Rencana tersebut bukanlah hal baru. Pada bulan Oktober, sebuah dokumen yang dikumpulkan oleh intelijen Israel ditemukan berisi proposal untuk memindahkan penduduk Jalur Gaza ke Sinai setelah Hamas digulingkan di daerah kantong tersebut.
Kritikus berpendapat bahwa rencana yang diusulkan menimbulkan masalah etika dan kemanusiaan yang serius, dan menyebutnya sebagai rencana yang berakar pada ideologi rasis dan supremasi. Artikel tersebut menyarankan permukiman kembali warga Gaza ke Sinai dalam skala besar, sebuah langkah yang dikritik karena berpotensi mengabaikan hak, keinginan dan otonomi penduduk Palestina.
Artikel tersebut menyoroti tantangan-tantangan yang ada di Gaza, termasuk kerusakan akibat aksi genosida Israel di wilayah kantong yang terkepung dan perlunya upaya pembangunan kembali secara ekstensif. Hal ini menunjukkan bahwa tantangan kemanusiaan yang unik dalam membangun masa depan yang lebih baik bagi masyarakat Gaza dapat diatasi dengan merelokasi mereka ke Semenanjung Sinai.

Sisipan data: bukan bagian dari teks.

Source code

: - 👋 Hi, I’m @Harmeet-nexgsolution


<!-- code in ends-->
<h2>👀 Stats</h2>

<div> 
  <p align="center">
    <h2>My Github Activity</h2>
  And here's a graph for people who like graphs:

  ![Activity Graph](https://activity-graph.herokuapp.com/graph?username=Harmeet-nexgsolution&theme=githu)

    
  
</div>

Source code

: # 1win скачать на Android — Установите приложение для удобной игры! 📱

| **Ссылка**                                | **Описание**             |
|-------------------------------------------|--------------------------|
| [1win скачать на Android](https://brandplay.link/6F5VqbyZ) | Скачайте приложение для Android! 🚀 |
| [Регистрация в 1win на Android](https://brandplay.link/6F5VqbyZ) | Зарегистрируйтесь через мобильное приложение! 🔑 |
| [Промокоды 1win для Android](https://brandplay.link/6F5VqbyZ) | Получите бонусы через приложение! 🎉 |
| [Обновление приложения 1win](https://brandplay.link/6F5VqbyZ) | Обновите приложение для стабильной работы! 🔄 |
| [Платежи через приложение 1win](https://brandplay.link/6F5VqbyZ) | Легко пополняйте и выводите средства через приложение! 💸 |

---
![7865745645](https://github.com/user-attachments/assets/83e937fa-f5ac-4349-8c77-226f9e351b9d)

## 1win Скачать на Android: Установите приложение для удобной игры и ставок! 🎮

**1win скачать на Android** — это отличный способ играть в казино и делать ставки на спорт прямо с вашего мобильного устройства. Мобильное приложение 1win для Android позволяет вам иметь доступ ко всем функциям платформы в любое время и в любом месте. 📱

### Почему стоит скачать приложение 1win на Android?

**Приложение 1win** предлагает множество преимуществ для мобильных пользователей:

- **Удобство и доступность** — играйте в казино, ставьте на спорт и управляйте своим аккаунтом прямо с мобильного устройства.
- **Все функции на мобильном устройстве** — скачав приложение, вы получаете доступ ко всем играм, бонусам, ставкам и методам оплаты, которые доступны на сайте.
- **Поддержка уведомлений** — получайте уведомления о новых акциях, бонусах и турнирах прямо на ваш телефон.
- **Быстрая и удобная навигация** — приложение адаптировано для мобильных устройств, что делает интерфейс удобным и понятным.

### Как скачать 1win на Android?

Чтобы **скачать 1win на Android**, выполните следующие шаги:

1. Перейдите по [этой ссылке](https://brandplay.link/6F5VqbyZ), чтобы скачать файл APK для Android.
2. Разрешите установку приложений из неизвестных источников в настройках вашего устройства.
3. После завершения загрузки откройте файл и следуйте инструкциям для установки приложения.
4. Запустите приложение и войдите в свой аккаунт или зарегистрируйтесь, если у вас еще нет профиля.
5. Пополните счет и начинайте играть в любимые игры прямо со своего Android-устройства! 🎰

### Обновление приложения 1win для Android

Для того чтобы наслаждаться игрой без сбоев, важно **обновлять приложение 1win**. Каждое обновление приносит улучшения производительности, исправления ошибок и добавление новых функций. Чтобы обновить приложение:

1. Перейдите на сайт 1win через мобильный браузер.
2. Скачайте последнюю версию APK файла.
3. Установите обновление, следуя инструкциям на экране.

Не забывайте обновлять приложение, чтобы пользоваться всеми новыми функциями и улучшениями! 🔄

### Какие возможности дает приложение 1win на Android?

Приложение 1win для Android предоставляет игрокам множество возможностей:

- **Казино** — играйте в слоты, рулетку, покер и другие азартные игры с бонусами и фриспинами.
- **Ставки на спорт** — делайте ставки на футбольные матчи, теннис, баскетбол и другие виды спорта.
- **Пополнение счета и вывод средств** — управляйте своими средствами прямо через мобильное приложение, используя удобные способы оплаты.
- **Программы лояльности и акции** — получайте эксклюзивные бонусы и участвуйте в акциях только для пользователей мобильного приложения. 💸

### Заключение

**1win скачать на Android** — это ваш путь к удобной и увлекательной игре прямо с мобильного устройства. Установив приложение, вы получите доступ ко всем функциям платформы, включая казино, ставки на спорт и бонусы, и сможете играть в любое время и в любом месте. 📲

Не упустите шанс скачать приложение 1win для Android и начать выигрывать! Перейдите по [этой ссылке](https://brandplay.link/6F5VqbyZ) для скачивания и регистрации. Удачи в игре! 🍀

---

Artikel tersebut mendapat kecaman luas.
“The Jerusalem Post, diedit oleh @AviMayer, secara terbuka menganjurkan pembersihan etnis di Gaza. Di sinilah kita sekarang,” kata pembawa acara MSNBC, Mehdi Hasan sambil membagikan artikel tersebut.
Yang lain juga mengecam pernyataan tersebut karena menganjurkan pembersihan etnis.
Pengusiran suatu populasi ke wilayah lain hanya karena mereka berbeda ras atau budaya telah lama menjadi praktik ideologi politik yang didasarkan pada rasisme. Fasisme Jerman misalnya mempunyai rencana jangka panjang untuk mengusir orang-orang Yahudi dari Jerman sebelum Holocaust terjadi.
Nazi juga menerapkan berbagai kebijakan anti-Yahudi sejak tahun-tahun awal pemerintahan mereka, dan kebijakan ini semakin meningkat hingga terjadi pembunuhan enam juta orang Yahudi. Puncak dari kebijakan ini adalah “Solusi Akhir”, yang bertujuan untuk memusnahkan orang-orang Yahudi secara sistematis selama Perang Dunia II. [SHR]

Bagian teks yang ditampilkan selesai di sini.